So it was with an untroubled mind that I went to my office one Sunday afternoon, with nobody else around, certainly not Tapert, and noodled with names until I settled on Xena. I haven’t the slightest idea where it came from. I just knew the warrior princess’s name had to start with an X because X, as Tapert and I and every sentient fan of the genre will tell you, X is cool. Xena, meanwhile, remained a mystery until I walked into my dry cleaner’s when the show was a hit and the man behind the counter enlightened me. “Is Russian name,” he said.

The miracles started when Rob Tapert, the executive producer who doubled as my nemesis, and I came to a meeting of the minds on something. I wanted to write an episode about a woman who comes between Hercules and his sidekick, and Tapert, who loved “The Bride with White Hair” and all the other great Chinese action movies, wanted an episode about a ferocious (but comely) female warrior. Just like that, Hercules had a girl friend who wanted his head on a pike.
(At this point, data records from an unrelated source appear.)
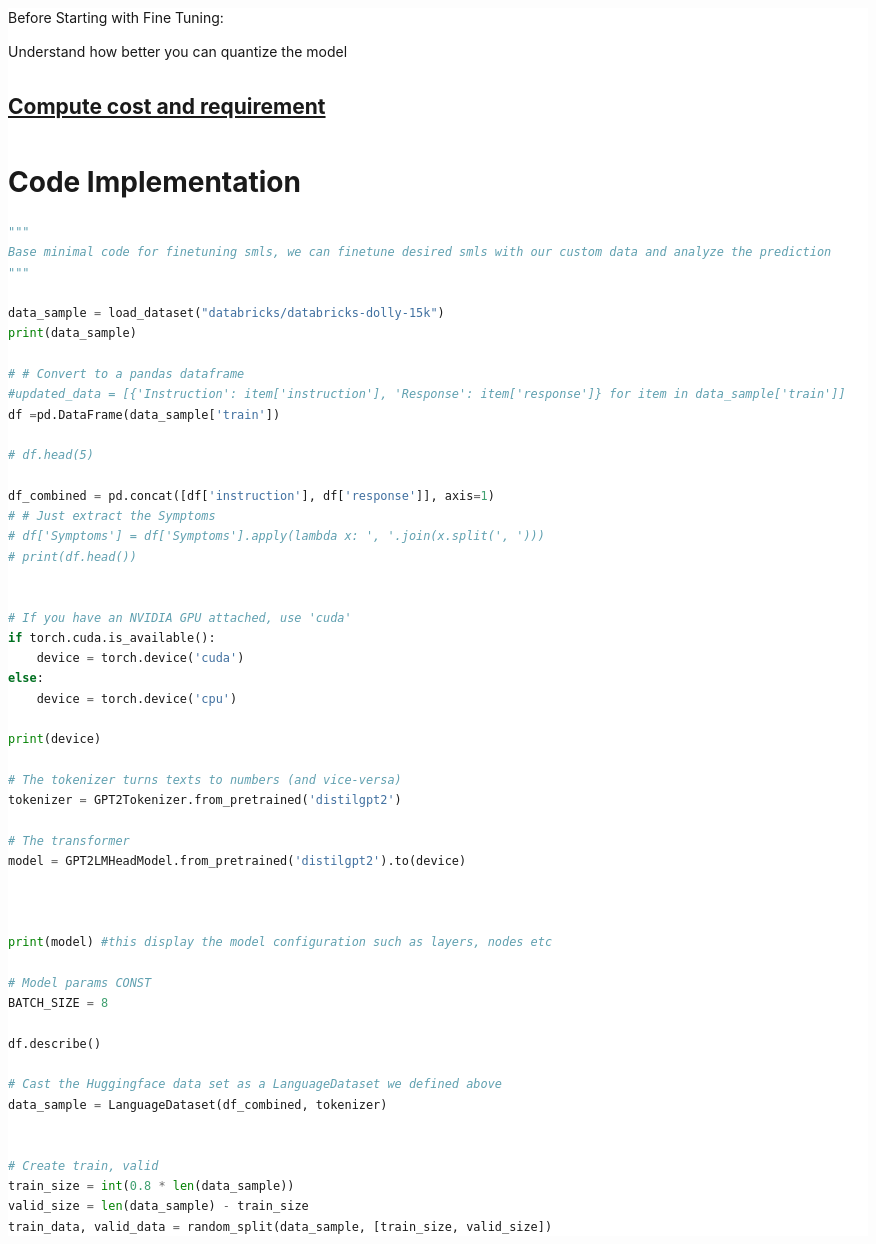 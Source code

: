 
Before Starting with Fine Tuning: 

Understand how better you can quantize the model
## [Compute cost and requirement](https://blog.eleuther.ai/transformer-math/)

# Code Implementation

``` python
"""
Base minimal code for finetuning smls, we can finetune desired smls with our custom data and analyze the prediction
"""

data_sample = load_dataset("databricks/databricks-dolly-15k")
print(data_sample)

# # Convert to a pandas dataframe
#updated_data = [{'Instruction': item['instruction'], 'Response': item['response']} for item in data_sample['train']]
df =pd.DataFrame(data_sample['train'])

# df.head(5)

df_combined = pd.concat([df['instruction'], df['response']], axis=1)
# # Just extract the Symptoms
# df['Symptoms'] = df['Symptoms'].apply(lambda x: ', '.join(x.split(', ')))
# print(df.head())


# If you have an NVIDIA GPU attached, use 'cuda'
if torch.cuda.is_available():
    device = torch.device('cuda')
else:
    device = torch.device('cpu')

print(device)

# The tokenizer turns texts to numbers (and vice-versa)
tokenizer = GPT2Tokenizer.from_pretrained('distilgpt2')

# The transformer
model = GPT2LMHeadModel.from_pretrained('distilgpt2').to(device)



print(model) #this display the model configuration such as layers, nodes etc

# Model params CONST
BATCH_SIZE = 8

df.describe()

# Cast the Huggingface data set as a LanguageDataset we defined above
data_sample = LanguageDataset(df_combined, tokenizer)


# Create train, valid
train_size = int(0.8 * len(data_sample))
valid_size = len(data_sample) - train_size
train_data, valid_data = random_split(data_sample, [train_size, valid_size])

``` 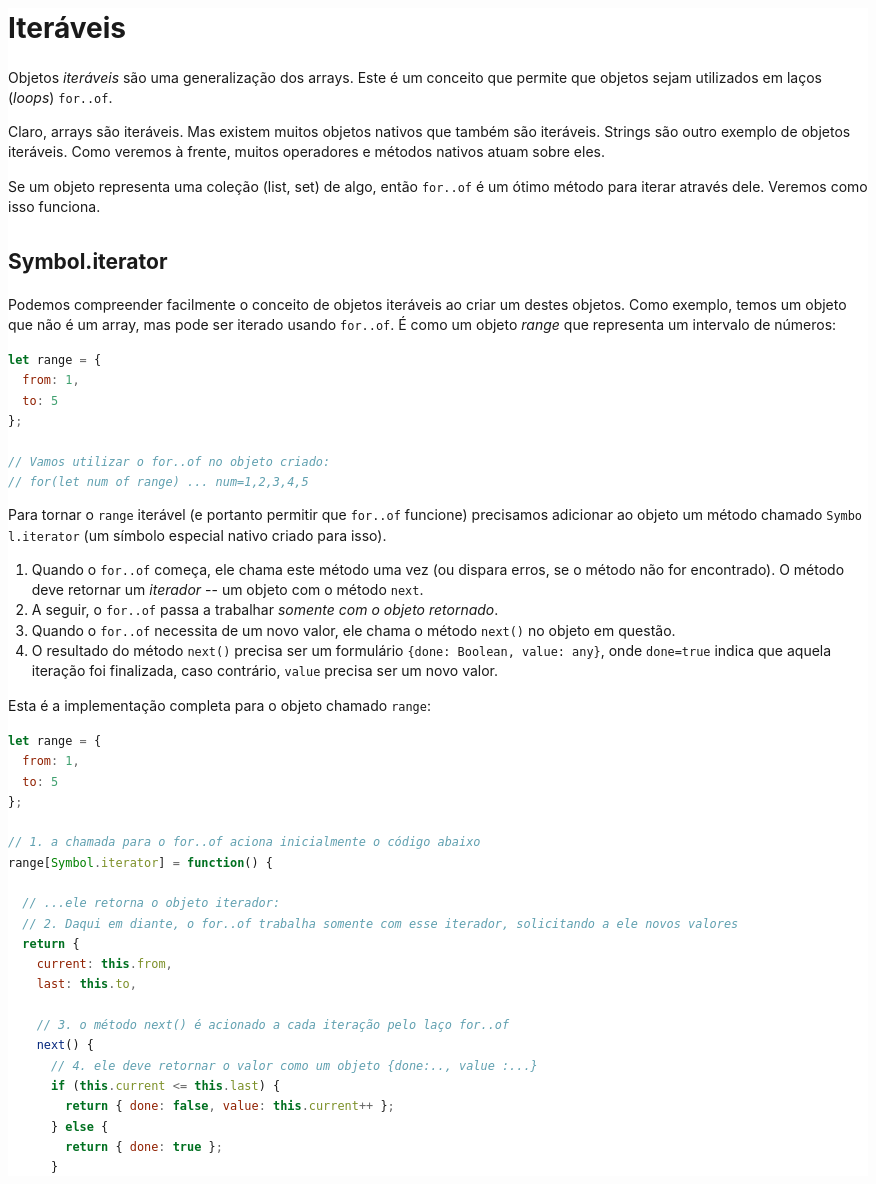 
# Iteráveis

Objetos *iteráveis* são uma generalização dos arrays. Este é um conceito que permite que objetos sejam utilizados em laços (*loops*) `for..of`.

Claro, arrays são iteráveis. Mas existem muitos objetos nativos que também são iteráveis. Strings são outro exemplo de objetos iteráveis. Como veremos à frente, muitos operadores e métodos nativos atuam sobre eles.

Se um objeto representa uma coleção (list, set) de algo, então `for..of` é um ótimo método para iterar através dele. Veremos como isso funciona.

## Symbol.iterator

Podemos compreender facilmente o conceito de objetos iteráveis ao criar um destes objetos.
Como exemplo, temos um objeto que não é um array, mas pode ser iterado usando `for..of`.
É como um objeto *range* que representa um intervalo de números:

```js
let range = {
  from: 1,
  to: 5
};

// Vamos utilizar o for..of no objeto criado:
// for(let num of range) ... num=1,2,3,4,5
```

Para tornar o `range` iterável (e portanto permitir que `for..of` funcione) precisamos adicionar ao objeto um método chamado `Symbol.iterator` (um símbolo especial nativo criado para isso).

1. Quando o `for..of` começa, ele chama este método uma vez (ou dispara erros, se o método não for encontrado). O método deve retornar um *iterador* -- um objeto com o método `next`.
2. A seguir, o `for..of` passa a trabalhar *somente com o objeto retornado*.
3. Quando o `for..of` necessita de um novo valor, ele chama o método `next()` no objeto em questão.
4. O resultado do método `next()` precisa ser um formulário `{done: Boolean, value: any}`, onde `done=true` indica que aquela iteração foi finalizada, caso contrário, `value` precisa ser um novo valor.

Esta é a implementação completa para o objeto chamado `range`:

```js executar
let range = {
  from: 1,
  to: 5
};

// 1. a chamada para o for..of aciona inicialmente o código abaixo
range[Symbol.iterator] = function() {

  // ...ele retorna o objeto iterador:
  // 2. Daqui em diante, o for..of trabalha somente com esse iterador, solicitando a ele novos valores
  return {
    current: this.from,
    last: this.to,      

    // 3. o método next() é acionado a cada iteração pelo laço for..of
    next() {
      // 4. ele deve retornar o valor como um objeto {done:.., value :...}
      if (this.current <= this.last) {
        return { done: false, value: this.current++ };
      } else {
        return { done: true };
      }
```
we one more miracle to get past the biggest hurdle of all, finding an actress to play Xena. Our first choice couldn’t have been more wrong. Vanessa Angel was a delicate beauty you could have bruised with a hard look. Tapert sent her to take lessons in horseback riding, martial arts, and everything else he could think of to butch her up. But she was still cotton candy when she went off to spend the holidays in London. The plan was for her to fly back through L.A. on her way to New Zealand to shoot the first three “Hercules” episodes in 1995, the Xena trilogy. She never made it. The flu, she said when she called a day or two after Christmas, coughing and wheezing. Others attributed her backing out to what I’ll call the lovesick blues. Either way, we caught a break.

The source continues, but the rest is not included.